> [YOUR OBJECTIVE] Pull from the data below each line where the word "varandra" occurs, and copy it.

> [DATA TO EXAMINE]
____________________

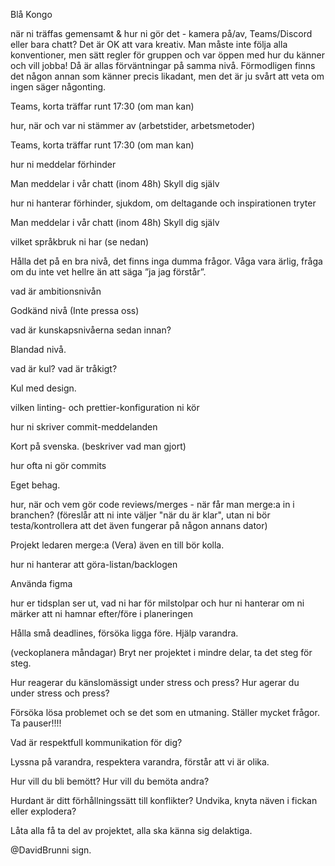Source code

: Blå Kongo

när ni träffas gemensamt & hur ni gör det - kamera på/av, Teams/Discord eller bara chatt? Det är OK att vara kreativ. Man måste inte följa alla konventioner, men sätt regler för gruppen och var öppen med hur du känner och vill jobba! Då är allas förväntningar på samma nivå. Förmodligen finns det någon annan som känner precis likadant, men det är ju svårt att veta om ingen säger någonting.

Teams, korta träffar runt 17:30 (om man kan)

hur, när och var ni stämmer av (arbetstider, arbetsmetoder)

Teams, korta träffar runt 17:30 (om man kan)

hur ni meddelar förhinder

Man meddelar i vår chatt (inom 48h) Skyll dig själv

hur ni hanterar förhinder, sjukdom, om deltagande och inspirationen tryter

Man meddelar i vår chatt (inom 48h) Skyll dig själv

vilket språkbruk ni har (se nedan)

Hålla det på en bra nivå, det finns inga dumma frågor. Våga vara ärlig, fråga om du inte vet hellre än att säga ”ja jag förstår”.

vad är ambitionsnivån

Godkänd nivå (Inte pressa oss)

vad är kunskapsnivåerna sedan innan?

Blandad nivå.

vad är kul? vad är tråkigt?

Kul med design.

vilken linting- och prettier-konfiguration ni kör

hur ni skriver commit-meddelanden

Kort på svenska. (beskriver vad man gjort)

hur ofta ni gör commits

Eget behag.

hur, när och vem gör code reviews/merges - när får man merge:a in i branchen? (föreslår att ni inte väljer "när du är klar", utan ni bör testa/kontrollera att det även fungerar på någon annans dator)

Projekt ledaren merge:a (Vera) även en till bör kolla.

hur ni hanterar att göra-listan/backlogen

Använda figma

hur er tidsplan ser ut, vad ni har för milstolpar och hur ni hanterar om ni märker att ni hamnar efter/före i planeringen

Hålla små deadlines, försöka ligga före. Hjälp varandra.

(veckoplanera måndagar) Bryt ner projektet i mindre delar, ta det steg för steg.

Hur reagerar du känslomässigt under stress och press? Hur agerar du under stress och press?

Försöka lösa problemet och se det som en utmaning. Ställer mycket frågor. Ta pauser!!!!

Vad är respektfull kommunikation för dig?

Lyssna på varandra, respektera varandra, förstår att vi är olika.

Hur vill du bli bemött? Hur vill du bemöta andra?

Hurdant är ditt förhållningssätt till konflikter? Undvika, knyta näven i fickan eller explodera?

Låta alla få ta del av projektet, alla ska känna sig delaktiga.

@DavidBrunni sign.
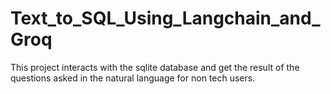 # Text_to_SQL_Using_Langchain_and_Groq
This project interacts with the sqlite database and get the result of the questions asked in the natural language for non tech users.
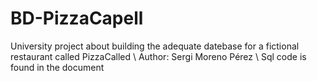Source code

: # BD-PizzaCapell
University project about building the adequate datebase for a fictional restaurant called PizzaCalled \ 
Author: Sergi Moreno Pérez \ 
Sql code is found in the document
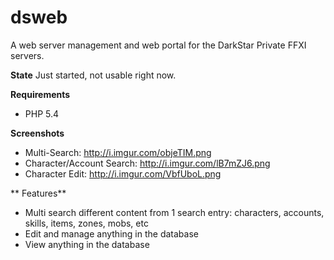 dsweb
=====

A web server management and web portal for the DarkStar Private FFXI servers.

**State**
Just started, not usable right now.

**Requirements**
- PHP 5.4

**Screenshots**
- Multi-Search: http://i.imgur.com/objeTIM.png
- Character/Account Search: http://i.imgur.com/lB7mZJ6.png
- Character Edit: http://i.imgur.com/VbfUboL.png

** Features**
- Multi search different content from 1 search entry: characters, accounts, skills, items, zones, mobs, etc
- Edit and manage anything in the database
- View anything in the database
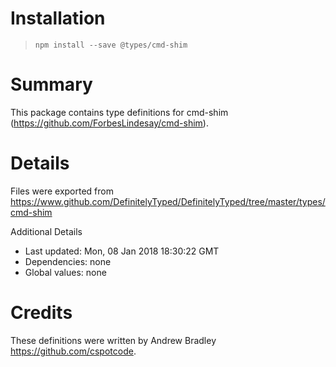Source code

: # Installation
> `npm install --save @types/cmd-shim`

# Summary
This package contains type definitions for cmd-shim (https://github.com/ForbesLindesay/cmd-shim).

# Details
Files were exported from https://www.github.com/DefinitelyTyped/DefinitelyTyped/tree/master/types/cmd-shim

Additional Details
 * Last updated: Mon, 08 Jan 2018 18:30:22 GMT
 * Dependencies: none
 * Global values: none

# Credits
These definitions were written by Andrew Bradley <https://github.com/cspotcode>.
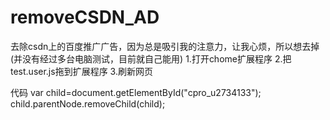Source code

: # removeCSDN_AD
去除csdn上的百度推广广告，因为总是吸引我的注意力，让我心烦，所以想去掉
(并没有经过多台电脑测试，目前就自己能用)
1.打开chome扩展程序
2.把test.user.js拖到扩展程序
3.刷新网页

代码
var child=document.getElementById("cpro_u2734133");
child.parentNode.removeChild(child);
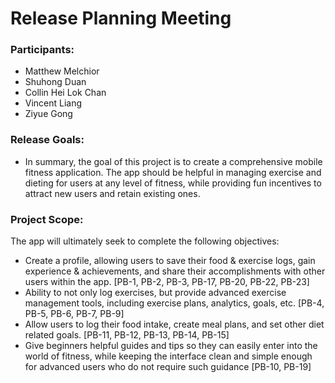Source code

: # Release Planning Meeting

### Participants: 
* Matthew Melchior
* Shuhong Duan
* Collin Hei Lok Chan
* Vincent Liang
* Ziyue Gong

### Release Goals: 
* In summary, the goal of this project is to create a comprehensive mobile fitness application. The app should be helpful in managing exercise and dieting for users at any level of fitness, while providing fun incentives to attract new users and retain existing ones. 

### Project Scope: 
The app will ultimately seek to complete the following objectives:
* Create a profile, allowing users to save their food & exercise logs, gain experience & achievements, and share their accomplishments with other users within the app. [PB-1, PB-2, PB-3, PB-17, PB-20, PB-22, PB-23]
* Ability to not only log exercises, but provide advanced exercise management tools, including exercise plans, analytics, goals, etc. [PB-4, PB-5, PB-6, PB-7, PB-9]
* Allow users to log their food intake, create meal plans, and set other diet related goals. [PB-11, PB-12, PB-13, PB-14, PB-15]
* Give beginners helpful guides and tips so they can easily enter into the world of fitness, while keeping the interface clean and simple enough for advanced users who do not require such guidance [PB-10, PB-19]


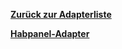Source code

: [**Zurück zur Adapterliste**](/adapterref/adapterliste.md)

[**Habpanel-Adapter**](/adapterref/docs/iobroker.habpanel/de/README.md)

____________________

> [SOLUTION]
Hålla små deadlines, försöka ligga före. Hjälp varandra.
Lyssna på varandra, respektera varandra, förstår att vi är olika.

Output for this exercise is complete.